* **AVAILABLE DATA**:
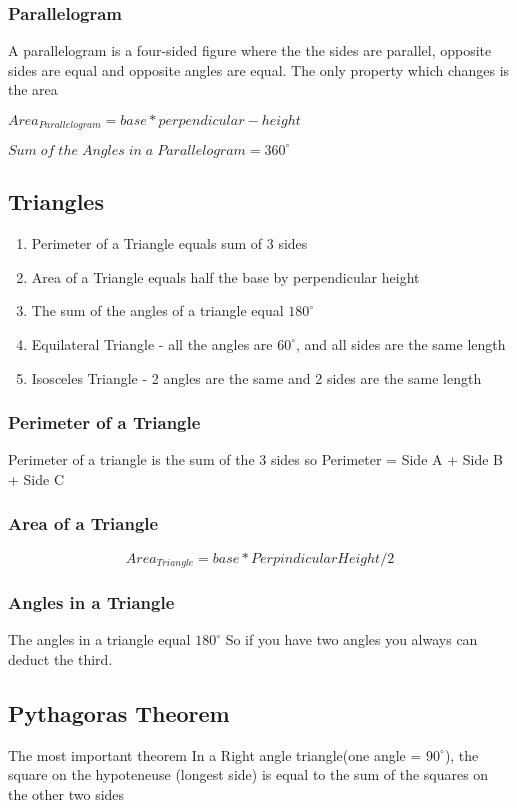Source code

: \documentclass{article}
\begin{document}
\subsubsection{Parallelogram}
A parallelogram is a four-sided figure where the the sides are parallel, opposite sides are equal and opposite angles are equal.
The only property which changes is the area

$Area_{Parallelogram} = base * perpendicular-height$

$Sum\;of\;the\;Angles\;in\;a\;Parallelogram  = 360^{\circ}$


\newpage
\subsection{Triangles}
\begin{enumerate}
\item Perimeter of a Triangle equals sum of 3 sides
\item Area of a Triangle equals half the base by perpendicular height
\item The sum of the angles of a triangle equal $180^{\circ}$
\item Equilateral Triangle - all the angles are $60^{\circ}$, and all sides are the same length
\item Isosceles Triangle - 2 angles are the same and 2 sides are the same length
\end{enumerate}
\subsubsection{Perimeter of a Triangle}
Perimeter of a triangle is the sum of the 3 sides so
Perimeter = Side A + Side B + Side C
\subsubsection{Area of a Triangle}
\begin{equation}
Area_{Triangle} = base * Perpindicular Height / 2
\end{equation}
\subsubsection{Angles in a Triangle}
The angles in a triangle equal $180^{\circ}$
So if you have two angles you always can deduct the third.
\newpage
\subsection{Pythagoras Theorem}
The most important theorem In a Right angle triangle(one angle = $90^{\circ}$), the square on the hypoteneuse (longest side) is equal to the sum of the squares on the other two sides
\end{document}
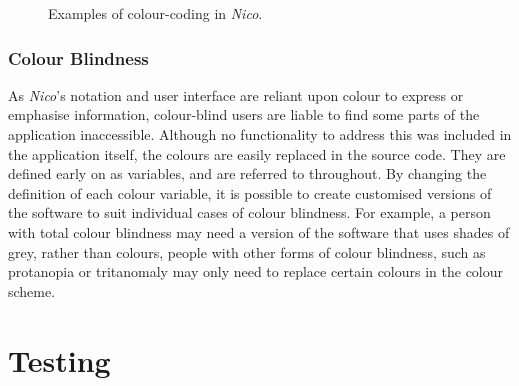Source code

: \documentclass[12pt,twoside,notitlepage,xetex]{report}
\begin{document}
{\begin{center}
\begin{figure}[H]
\begin{center}
{}\hspace{2cm}
\end{center}
\caption{Examples of colour-coding in \emph{Nico}.}
\label{fig:ColourCoding}
\end{figure}
\end{center}

\subsubsection{Colour Blindness}

As \emph{Nico}'s notation and user interface are reliant upon colour to express or emphasise information, colour-blind users are liable to find some parts of the application inaccessible.  Although no functionality to address this was included in the application itself, the colours are easily replaced in the source code.  They are defined early on as variables, and are referred to throughout.  By changing the definition of each colour variable, it is possible to create customised versions of the software to suit individual cases of colour blindness.  For example, a person with total colour blindness may need a version of the software that uses shades of grey, rather than colours, people with other forms of colour blindness, such as protanopia or tritanomaly may only need to replace certain colours in the colour scheme.%

\section{Testing}

}
\end{document}
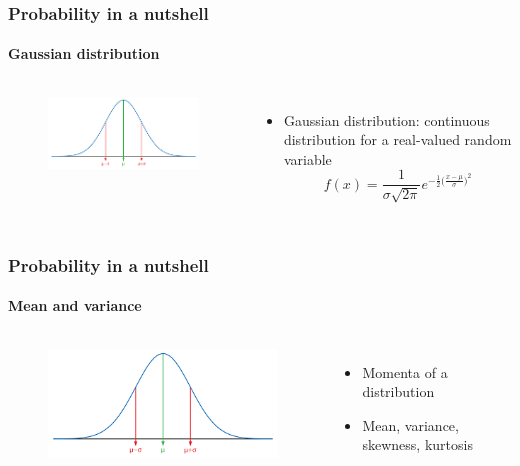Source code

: \documentclass[aspectratio=43]{beamer}
\begin{document}
\begin{frame}

	\frametitle{Probability in a nutshell}
	\framesubtitle{Gaussian distribution}
	
	\footnotesize
	
	\begin{columns}	
	
		
		\begin{figure}
			\includegraphics[width =  5 cm]{plots/part1/gaussian.png}
		\end{figure}
		
		
		\begin{itemize}
			\item Gaussian distribution: continuous distribution for a real-valued random variable
			\begin{equation}
				f(x) = \frac{1}{\sigma \sqrt{2\pi}} e^{-\frac{1}{2}\big( \frac{x - \mu}{\sigma} \big)^{2}} \nonumber
			\end{equation}
		\end{itemize}
		
	\end{columns}

\end{frame}

\begin{frame}
	
	\frametitle{Probability in a nutshell}
	\framesubtitle{Mean and variance}
	
	\footnotesize
	
	\begin{columns}	
		
		\column{0.4\textwidth}
		
		\begin{figure}
			\includegraphics[width = 5 cm]{plots/part1/gaussian.png}
		\end{figure}
		
		\column{0.6\textwidth}
		
		\begin{itemize}
			\item Momenta of a distribution
			\item Mean, variance, skewness, kurtosis
		\end{itemize}
		
	\end{columns}

\end{frame}
\end{document}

* **BRIEF**:
Every line of the records above should be reproduced exactly, with no pictures included.

* **RESULT OF THIS TASK**:
Source code

: \documentclass{article}
\begin{document}
\subsubsection{Parallelogram}
A parallelogram is a four-sided figure where the the sides are parallel, opposite sides are equal and opposite angles are equal.
The only property which changes is the area

$Area_{Parallelogram} = base * perpendicular-height$

$Sum\;of\;the\;Angles\;in\;a\;Parallelogram  = 360^{\circ}$


\newpage
\subsection{Triangles}
\begin{enumerate}
\item Perimeter of a Triangle equals sum of 3 sides
\item Area of a Triangle equals half the base by perpendicular height
\item The sum of the angles of a triangle equal $180^{\circ}$
\item Equilateral Triangle - all the angles are $60^{\circ}$, and all sides are the same length
\item Isosceles Triangle - 2 angles are the same and 2 sides are the same length
\end{enumerate}
\subsubsection{Perimeter of a Triangle}
Perimeter of a triangle is the sum of the 3 sides so
Perimeter = Side A + Side B + Side C
\subsubsection{Area of a Triangle}
\begin{equation}
Area_{Triangle} = base * Perpindicular Height / 2
\end{equation}
\subsubsection{Angles in a Triangle}
The angles in a triangle equal $180^{\circ}$
So if you have two angles you always can deduct the third.
\newpage
\subsection{Pythagoras Theorem}
The most important theorem In a Right angle triangle(one angle = $90^{\circ}$), the square on the hypoteneuse (longest side) is equal to the sum of the squares on the other two sides
\end{document}
Source code

: \documentclass[12pt,twoside,notitlepage,xetex]{report}
\begin{document}
{\begin{center}
\begin{figure}[H]
\begin{center}
{}\hspace{2cm}
\end{center}
\caption{Examples of colour-coding in \emph{Nico}.}
\label{fig:ColourCoding}
\end{figure}
\end{center}

\subsubsection{Colour Blindness}

As \emph{Nico}'s notation and user interface are reliant upon colour to express or emphasise information, colour-blind users are liable to find some parts of the application inaccessible.  Although no functionality to address this was included in the application itself, the colours are easily replaced in the source code.  They are defined early on as variables, and are referred to throughout.  By changing the definition of each colour variable, it is possible to create customised versions of the software to suit individual cases of colour blindness.  For example, a person with total colour blindness may need a version of the software that uses shades of grey, rather than colours, people with other forms of colour blindness, such as protanopia or tritanomaly may only need to replace certain colours in the colour scheme.%

\section{Testing}

}
\end{document}
Source code

: \documentclass[aspectratio=43]{beamer}
\begin{document}
\begin{frame}

	\frametitle{Probability in a nutshell}
	\framesubtitle{Gaussian distribution}
	
	\footnotesize
	
	\begin{columns}	
	
		
		\begin{figure}
			\includegraphics[width =  5 cm]{plots/part1/gaussian.png}
		\end{figure}
		
		
		\begin{itemize}
			\item Gaussian distribution: continuous distribution for a real-valued random variable
			\begin{equation}
				f(x) = \frac{1}{\sigma \sqrt{2\pi}} e^{-\frac{1}{2}\big( \frac{x - \mu}{\sigma} \big)^{2}} \nonumber
			\end{equation}
		\end{itemize}
		
	\end{columns}

\end{frame}

\begin{frame}
	
	\frametitle{Probability in a nutshell}
	\framesubtitle{Mean and variance}
	
	\footnotesize
	
	\begin{columns}	
		
		\column{0.4\textwidth}
		
		\begin{figure}
			\includegraphics[width = 5 cm]{plots/part1/gaussian.png}
		\end{figure}
		
		\column{0.6\textwidth}
		
		\begin{itemize}
			\item Momenta of a distribution
			\item Mean, variance, skewness, kurtosis
		\end{itemize}
		
	\end{columns}

\end{frame}
\end{document}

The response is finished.